[phenixbb] Overlapping ligand-protein side chain density

Phan, Jason jason.phan at vanderbilt.edu
Wed Feb 28 18:06:10 PST 2018

Thank you, Dorothee & Henry for the very informative articles. I agree that their occupancies don’t have to add up to unity since they’re separate entities.

I’d encountered scenario 7 before with two doubly disordered side chains with one conformer each sharing the same space. The altloc and constrained group occupancies combination worked just as described. However, this time, a different protein, with a ligand and a side chain sharing the same space, group occupancy constraints do not work. The ligand and the PHE residue each has just a single conformation as far as I can tell. When the ligand is bound, the PHE side chain must be out, thus the PHE must have at least two conformations for this to be physically possible. I followed the protocol in the News Letter, created an alternative conformation for the phenylanine in question and constrained the group occupancies accordingly:

refinement {
   refine {
      occupancies {
         constrained_group {
             selection = resname LIG or (chain B and resseq 890 and altloc A)

The ligand and APHE got pushed away from one another and off of their respective densities. Occupancies for both were reduced to 0.5 for the refinement. What am I doing wrong here? Does the ligand need to have an altloc as well? But I don’t see an alternative conformation.
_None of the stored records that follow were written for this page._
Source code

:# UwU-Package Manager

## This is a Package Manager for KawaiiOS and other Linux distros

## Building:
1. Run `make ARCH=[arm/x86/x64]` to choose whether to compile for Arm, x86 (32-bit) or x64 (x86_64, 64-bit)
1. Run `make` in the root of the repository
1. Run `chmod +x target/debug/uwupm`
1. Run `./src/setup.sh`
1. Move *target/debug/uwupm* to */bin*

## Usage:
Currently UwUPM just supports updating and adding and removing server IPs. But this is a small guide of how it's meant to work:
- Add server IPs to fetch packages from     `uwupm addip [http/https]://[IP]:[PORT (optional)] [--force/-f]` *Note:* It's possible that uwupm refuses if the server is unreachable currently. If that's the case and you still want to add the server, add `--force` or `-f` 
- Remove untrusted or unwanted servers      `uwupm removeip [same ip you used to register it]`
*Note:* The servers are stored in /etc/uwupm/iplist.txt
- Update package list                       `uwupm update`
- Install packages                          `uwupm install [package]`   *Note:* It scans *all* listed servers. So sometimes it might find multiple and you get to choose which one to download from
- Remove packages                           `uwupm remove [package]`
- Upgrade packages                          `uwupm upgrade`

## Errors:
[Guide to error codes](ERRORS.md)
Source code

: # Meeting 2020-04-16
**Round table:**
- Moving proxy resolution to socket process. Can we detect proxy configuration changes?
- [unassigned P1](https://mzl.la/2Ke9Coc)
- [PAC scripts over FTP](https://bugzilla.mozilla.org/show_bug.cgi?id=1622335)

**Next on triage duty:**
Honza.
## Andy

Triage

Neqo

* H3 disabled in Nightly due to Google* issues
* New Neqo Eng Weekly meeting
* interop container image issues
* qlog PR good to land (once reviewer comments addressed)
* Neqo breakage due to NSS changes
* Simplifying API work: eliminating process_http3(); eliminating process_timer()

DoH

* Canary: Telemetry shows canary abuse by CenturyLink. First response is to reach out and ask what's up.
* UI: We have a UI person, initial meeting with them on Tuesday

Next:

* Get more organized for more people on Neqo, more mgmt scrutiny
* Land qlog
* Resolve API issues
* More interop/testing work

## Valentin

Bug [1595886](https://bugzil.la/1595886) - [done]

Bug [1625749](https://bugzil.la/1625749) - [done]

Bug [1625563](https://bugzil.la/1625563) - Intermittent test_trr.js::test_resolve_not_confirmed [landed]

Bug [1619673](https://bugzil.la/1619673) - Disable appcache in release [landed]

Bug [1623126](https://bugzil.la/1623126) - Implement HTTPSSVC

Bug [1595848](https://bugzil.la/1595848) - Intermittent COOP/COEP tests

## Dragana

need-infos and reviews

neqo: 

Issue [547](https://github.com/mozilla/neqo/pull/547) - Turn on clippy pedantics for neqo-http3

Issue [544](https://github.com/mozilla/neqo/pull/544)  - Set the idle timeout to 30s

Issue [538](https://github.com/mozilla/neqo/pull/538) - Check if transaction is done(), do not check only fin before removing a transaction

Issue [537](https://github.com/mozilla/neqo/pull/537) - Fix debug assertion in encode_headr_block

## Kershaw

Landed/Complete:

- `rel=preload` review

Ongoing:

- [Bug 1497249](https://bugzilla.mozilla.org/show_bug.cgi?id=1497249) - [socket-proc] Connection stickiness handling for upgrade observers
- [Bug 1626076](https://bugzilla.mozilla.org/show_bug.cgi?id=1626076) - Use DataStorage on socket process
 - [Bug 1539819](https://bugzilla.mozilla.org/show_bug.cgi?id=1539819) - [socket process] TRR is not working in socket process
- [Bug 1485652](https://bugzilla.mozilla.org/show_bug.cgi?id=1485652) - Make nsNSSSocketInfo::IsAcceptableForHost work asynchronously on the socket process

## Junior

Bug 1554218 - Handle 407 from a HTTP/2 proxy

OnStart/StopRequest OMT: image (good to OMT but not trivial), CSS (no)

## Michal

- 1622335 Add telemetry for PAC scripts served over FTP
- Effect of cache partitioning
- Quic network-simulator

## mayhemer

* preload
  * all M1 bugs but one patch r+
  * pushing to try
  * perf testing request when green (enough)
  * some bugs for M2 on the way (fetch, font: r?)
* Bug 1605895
On Feb 28, 2018, at 5:35 PM, van den Bedem, Henry <vdbedem at slac.stanford.edu<mailto:vdbedem at slac.stanford.edu>> wrote:

If the phe is a gatekeeper, shouldn’t the ligand be refined at partial occupancy; i.e. occupancies not necessarily have to ‘add up’ as you suggest? Maybe this link is helpful too: www.biorxiv.org/content/early/2018/01/24/253419<http://www.biorxiv.org/content/early/2018/01/24/253419>


From: <phenixbb-bounces at phenix-online.org<mailto:phenixbb-bounces at phenix-online.org>> on behalf of "Phan, Jason" <jason.phan at vanderbilt.edu<mailto:jason.phan at vanderbilt.edu>>
Date: Wednesday, February 28, 2018 at 1:30 PM
To: "phenixbb at phenix-online.org<mailto:phenixbb at phenix-online.org>" <phenixbb at phenix-online.org<mailto:phenixbb at phenix-online.org>>
Subject: [phenixbb] Overlapping ligand-protein side chain density


A piece of a ligand and the side chain of a “gate-keeper” Phe occupy the same space with well-defined features observed for both (resolution is 1.7 A). It looks about 50:50. How do you refine both ligand and protein side chain in this case? A couple of phenixbb suggestions for dealing with ligand-ligand overlapping density have been considered. With the first suggestion, the two entities still clashed and moved apart off of their respective densities. The second suggestion is not applicable in this case since the other molecule is not a ligand but part of the protein but it was tested anyway. Although there was no bumping, the occupancies don’t add up, resulting in a big blob of negative density around the ligand piece.

Only two comments:

  1.  At that resolution, constrained group occupancy refinement should work reasonably well (provided you can model the 2 entities). Then you also do not have clashes between the molecules, because Occ(A)+Occ(B)=1, meaning when one (A) is there, the other one (B) is not. This works with refmac (external keyword file); if you need more sophisticated occupancy re/constraints SHELXL may offer more opportunities.
  2.  There is no necessity for the two NCS copies of the binding site to look exactly the same (non-equivalent). Maybe there is a good reason/story (accessibility, contacts etc) for one site to be occupied differently than the other one.

Best, BR
Modeling two molecules that occupy overlapping binding sites in a structure simply involves designating them as alternate conformers, with the same chain and residue number, and an occupancy that sums to 1.0. For example, if you have an AMP and an ADP that occupy the same binding site, you would define them as

AAMP B 501
BADP B 501

and initially set the occupancies for the atoms in each conformer to the ratio (50:50, 30:70, etc.) that you observe in the density.

Refinement in this manner is straightforward in PHENIX.